◆ **SUPPLIED MATERIAL**
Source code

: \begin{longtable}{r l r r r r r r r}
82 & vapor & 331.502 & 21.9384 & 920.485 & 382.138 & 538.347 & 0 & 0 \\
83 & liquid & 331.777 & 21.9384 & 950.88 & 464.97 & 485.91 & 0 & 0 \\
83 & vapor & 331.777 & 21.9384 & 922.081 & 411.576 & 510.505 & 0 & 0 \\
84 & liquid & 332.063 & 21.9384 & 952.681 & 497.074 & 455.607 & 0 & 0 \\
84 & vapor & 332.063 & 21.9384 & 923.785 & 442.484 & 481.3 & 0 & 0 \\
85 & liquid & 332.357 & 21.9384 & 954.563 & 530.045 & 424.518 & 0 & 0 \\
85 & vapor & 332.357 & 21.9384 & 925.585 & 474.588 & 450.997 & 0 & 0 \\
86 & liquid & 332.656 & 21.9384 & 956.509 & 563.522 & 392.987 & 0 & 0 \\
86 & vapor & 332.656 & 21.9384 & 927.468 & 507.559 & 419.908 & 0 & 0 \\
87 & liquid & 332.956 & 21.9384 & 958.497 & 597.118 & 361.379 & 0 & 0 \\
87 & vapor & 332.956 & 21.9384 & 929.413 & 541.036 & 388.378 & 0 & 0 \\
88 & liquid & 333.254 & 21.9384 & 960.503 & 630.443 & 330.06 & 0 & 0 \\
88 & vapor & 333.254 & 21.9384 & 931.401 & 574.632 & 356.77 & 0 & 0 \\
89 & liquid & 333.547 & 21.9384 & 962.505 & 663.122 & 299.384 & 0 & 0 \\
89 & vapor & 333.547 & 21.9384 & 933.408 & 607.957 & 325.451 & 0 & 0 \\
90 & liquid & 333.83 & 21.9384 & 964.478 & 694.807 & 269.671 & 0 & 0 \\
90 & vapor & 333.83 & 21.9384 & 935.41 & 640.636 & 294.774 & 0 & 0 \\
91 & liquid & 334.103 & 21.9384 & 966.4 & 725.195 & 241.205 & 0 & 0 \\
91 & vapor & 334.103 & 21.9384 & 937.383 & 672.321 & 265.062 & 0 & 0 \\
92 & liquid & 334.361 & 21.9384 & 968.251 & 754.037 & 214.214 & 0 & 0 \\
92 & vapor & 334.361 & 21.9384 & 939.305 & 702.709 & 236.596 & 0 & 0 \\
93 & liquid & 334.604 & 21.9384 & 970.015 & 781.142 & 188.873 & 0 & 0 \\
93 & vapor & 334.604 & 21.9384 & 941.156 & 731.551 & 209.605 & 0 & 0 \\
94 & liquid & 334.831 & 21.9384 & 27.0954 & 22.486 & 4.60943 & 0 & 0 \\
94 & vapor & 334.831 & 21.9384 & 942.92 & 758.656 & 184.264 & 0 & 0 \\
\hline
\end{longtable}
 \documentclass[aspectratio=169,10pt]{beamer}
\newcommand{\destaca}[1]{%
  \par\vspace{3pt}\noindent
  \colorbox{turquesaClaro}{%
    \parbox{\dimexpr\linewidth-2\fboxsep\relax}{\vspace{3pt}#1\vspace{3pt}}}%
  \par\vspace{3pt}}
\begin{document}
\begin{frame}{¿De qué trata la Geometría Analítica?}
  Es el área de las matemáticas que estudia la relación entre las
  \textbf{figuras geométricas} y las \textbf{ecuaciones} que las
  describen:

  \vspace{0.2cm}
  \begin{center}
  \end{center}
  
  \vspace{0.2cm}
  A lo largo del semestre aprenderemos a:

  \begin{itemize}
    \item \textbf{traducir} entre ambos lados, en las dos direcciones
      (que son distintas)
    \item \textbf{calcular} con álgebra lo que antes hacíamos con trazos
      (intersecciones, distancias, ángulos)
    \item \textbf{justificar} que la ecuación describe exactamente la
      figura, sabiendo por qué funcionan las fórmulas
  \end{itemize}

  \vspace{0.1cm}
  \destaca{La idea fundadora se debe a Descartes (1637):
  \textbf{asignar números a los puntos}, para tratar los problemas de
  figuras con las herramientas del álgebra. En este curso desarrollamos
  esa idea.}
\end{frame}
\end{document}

◆ **ASSIGNMENT**
In your reply, restate every entry exactly.

◆ **SOLVED EXERCISE**
Source code

: \begin{longtable}{r l r r r r r r r}
82 & vapor & 331.502 & 21.9384 & 920.485 & 382.138 & 538.347 & 0 & 0 \\
83 & liquid & 331.777 & 21.9384 & 950.88 & 464.97 & 485.91 & 0 & 0 \\
83 & vapor & 331.777 & 21.9384 & 922.081 & 411.576 & 510.505 & 0 & 0 \\
84 & liquid & 332.063 & 21.9384 & 952.681 & 497.074 & 455.607 & 0 & 0 \\
84 & vapor & 332.063 & 21.9384 & 923.785 & 442.484 & 481.3 & 0 & 0 \\
85 & liquid & 332.357 & 21.9384 & 954.563 & 530.045 & 424.518 & 0 & 0 \\
85 & vapor & 332.357 & 21.9384 & 925.585 & 474.588 & 450.997 & 0 & 0 \\
86 & liquid & 332.656 & 21.9384 & 956.509 & 563.522 & 392.987 & 0 & 0 \\
86 & vapor & 332.656 & 21.9384 & 927.468 & 507.559 & 419.908 & 0 & 0 \\
87 & liquid & 332.956 & 21.9384 & 958.497 & 597.118 & 361.379 & 0 & 0 \\
87 & vapor & 332.956 & 21.9384 & 929.413 & 541.036 & 388.378 & 0 & 0 \\
88 & liquid & 333.254 & 21.9384 & 960.503 & 630.443 & 330.06 & 0 & 0 \\
88 & vapor & 333.254 & 21.9384 & 931.401 & 574.632 & 356.77 & 0 & 0 \\
89 & liquid & 333.547 & 21.9384 & 962.505 & 663.122 & 299.384 & 0 & 0 \\
89 & vapor & 333.547 & 21.9384 & 933.408 & 607.957 & 325.451 & 0 & 0 \\
90 & liquid & 333.83 & 21.9384 & 964.478 & 694.807 & 269.671 & 0 & 0 \\
90 & vapor & 333.83 & 21.9384 & 935.41 & 640.636 & 294.774 & 0 & 0 \\
91 & liquid & 334.103 & 21.9384 & 966.4 & 725.195 & 241.205 & 0 & 0 \\
91 & vapor & 334.103 & 21.9384 & 937.383 & 672.321 & 265.062 & 0 & 0 \\
92 & liquid & 334.361 & 21.9384 & 968.251 & 754.037 & 214.214 & 0 & 0 \\
92 & vapor & 334.361 & 21.9384 & 939.305 & 702.709 & 236.596 & 0 & 0 \\
93 & liquid & 334.604 & 21.9384 & 970.015 & 781.142 & 188.873 & 0 & 0 \\
93 & vapor & 334.604 & 21.9384 & 941.156 & 731.551 & 209.605 & 0 & 0 \\
94 & liquid & 334.831 & 21.9384 & 27.0954 & 22.486 & 4.60943 & 0 & 0 \\
94 & vapor & 334.831 & 21.9384 & 942.92 & 758.656 & 184.264 & 0 & 0 \\
\hline
\end{longtable}
 \documentclass[aspectratio=169,10pt]{beamer}
\newcommand{\destaca}[1]{%
  \par\vspace{3pt}\noindent
  \colorbox{turquesaClaro}{%
    \parbox{\dimexpr\linewidth-2\fboxsep\relax}{\vspace{3pt}#1\vspace{3pt}}}%
  \par\vspace{3pt}}
\begin{document}
\begin{frame}{¿De qué trata la Geometría Analítica?}
  Es el área de las matemáticas que estudia la relación entre las
  \textbf{figuras geométricas} y las \textbf{ecuaciones} que las
  describen:

  \vspace{0.2cm}
  \begin{center}
  \end{center}
  
  \vspace{0.2cm}
  A lo largo del semestre aprenderemos a:

  \begin{itemize}
    \item \textbf{traducir} entre ambos lados, en las dos direcciones
      (que son distintas)
    \item \textbf{calcular} con álgebra lo que antes hacíamos con trazos
      (intersecciones, distancias, ángulos)
    \item \textbf{justificar} que la ecuación describe exactamente la
      figura, sabiendo por qué funcionan las fórmulas
  \end{itemize}

  \vspace{0.1cm}
  \destaca{La idea fundadora se debe a Descartes (1637):
  \textbf{asignar números a los puntos}, para tratar los problemas de
  figuras con las herramientas del álgebra. En este curso desarrollamos
  esa idea.}
\end{frame}
\end{document}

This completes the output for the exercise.